ANNA VIRGINIA BALLOUSSIER - Folha de São Paulo
Premiada ou altruísta, a delação veio para ficar. Ela é, afinal, uma das
ferramentas mais poderosas que investigadores têm para desbaratar um
esquema de corrupção, afirma a socióloga americana Beatrice Edwards.
O mensageiro não carrega a mais nobre das intenções? Tudo bem: se sua
mensagem contém informações críticas ao interesse público, é o que
conta, diz à Folha. "Alguém ter um interesse por trás, isso não importa
tanto. O que importa é se a pessoa está contando a verdade."

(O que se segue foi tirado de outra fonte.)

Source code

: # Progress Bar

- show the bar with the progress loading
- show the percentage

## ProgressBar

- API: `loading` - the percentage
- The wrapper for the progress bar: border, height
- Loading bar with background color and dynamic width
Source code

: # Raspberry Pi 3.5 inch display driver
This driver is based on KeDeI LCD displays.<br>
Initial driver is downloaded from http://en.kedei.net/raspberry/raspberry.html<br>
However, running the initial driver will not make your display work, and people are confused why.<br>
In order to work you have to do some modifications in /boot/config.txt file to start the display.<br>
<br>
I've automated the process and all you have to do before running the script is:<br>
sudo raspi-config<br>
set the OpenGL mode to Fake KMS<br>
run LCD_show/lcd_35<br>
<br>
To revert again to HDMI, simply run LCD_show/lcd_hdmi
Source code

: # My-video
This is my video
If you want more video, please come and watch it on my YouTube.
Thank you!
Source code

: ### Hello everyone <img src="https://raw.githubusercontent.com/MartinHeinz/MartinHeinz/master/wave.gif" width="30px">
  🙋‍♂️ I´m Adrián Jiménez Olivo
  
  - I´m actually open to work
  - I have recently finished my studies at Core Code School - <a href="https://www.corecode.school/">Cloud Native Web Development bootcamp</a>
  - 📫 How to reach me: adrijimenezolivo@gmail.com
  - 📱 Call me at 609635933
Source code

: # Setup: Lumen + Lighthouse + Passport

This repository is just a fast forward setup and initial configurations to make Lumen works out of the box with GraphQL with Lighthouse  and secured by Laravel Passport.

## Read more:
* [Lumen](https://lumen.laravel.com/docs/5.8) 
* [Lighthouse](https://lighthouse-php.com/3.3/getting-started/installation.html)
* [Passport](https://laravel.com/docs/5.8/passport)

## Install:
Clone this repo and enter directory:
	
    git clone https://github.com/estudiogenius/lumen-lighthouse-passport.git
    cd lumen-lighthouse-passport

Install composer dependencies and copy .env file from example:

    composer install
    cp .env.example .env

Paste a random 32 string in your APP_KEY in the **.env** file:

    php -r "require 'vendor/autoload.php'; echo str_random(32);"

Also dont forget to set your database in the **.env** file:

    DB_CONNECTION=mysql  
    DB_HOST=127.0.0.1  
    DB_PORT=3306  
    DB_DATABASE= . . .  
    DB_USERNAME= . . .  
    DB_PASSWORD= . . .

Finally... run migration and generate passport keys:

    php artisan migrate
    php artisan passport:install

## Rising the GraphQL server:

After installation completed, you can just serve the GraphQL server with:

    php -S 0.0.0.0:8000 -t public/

Edwards fala nesta quarta-feira (15) em São Paulo, a convite do Centro
de Liderança e Inovação, do Insper, sobre dilemas éticos que envolvem as
duas pontas dessa corda: o informante e o investigador. (As inscrições
para o evento já estão encerradas.) A Operação Lava Jato, a qual a
convidada diz acompanhar pelo noticiário, entrará no debate.
Ela é analista-sênior do GAP, sigla em inglês para Projeto de
Responsabilidade Governamental, que desde 1977 zela pela proteção de
informantes. Pela entidade, já foi ao socorro de Edward Snowden,
ex-empregado da Agência de Segurança Nacional dos EUA que vazou
documentos secretos para expor programas de vigilância de seu governo –o
que incluía espionar a brasileira Dilma Rousseff e a alemã Angela
Merkel.
Herói para alguns, traidor para outros, Snowden é um clássico
"whistleblower" ("soprador de apito", jargão para informantes), por ter
feito o que fez "por estar enojado com o aparato de segurança", afirma
Edwards –adepta de uma imagem romântica questionada por livros como "How
America Lost its Secrets" (como a América perdeu seus segredos), que
pinta um Snowden obcecado com o estrelato global.
Réus que colaboraram com a Justiça na Lava Jato, em troca de penas
menores, configuram outro tipo de delator. Mas, para ela, a história
também é feita a partir de motivações mais egoístas.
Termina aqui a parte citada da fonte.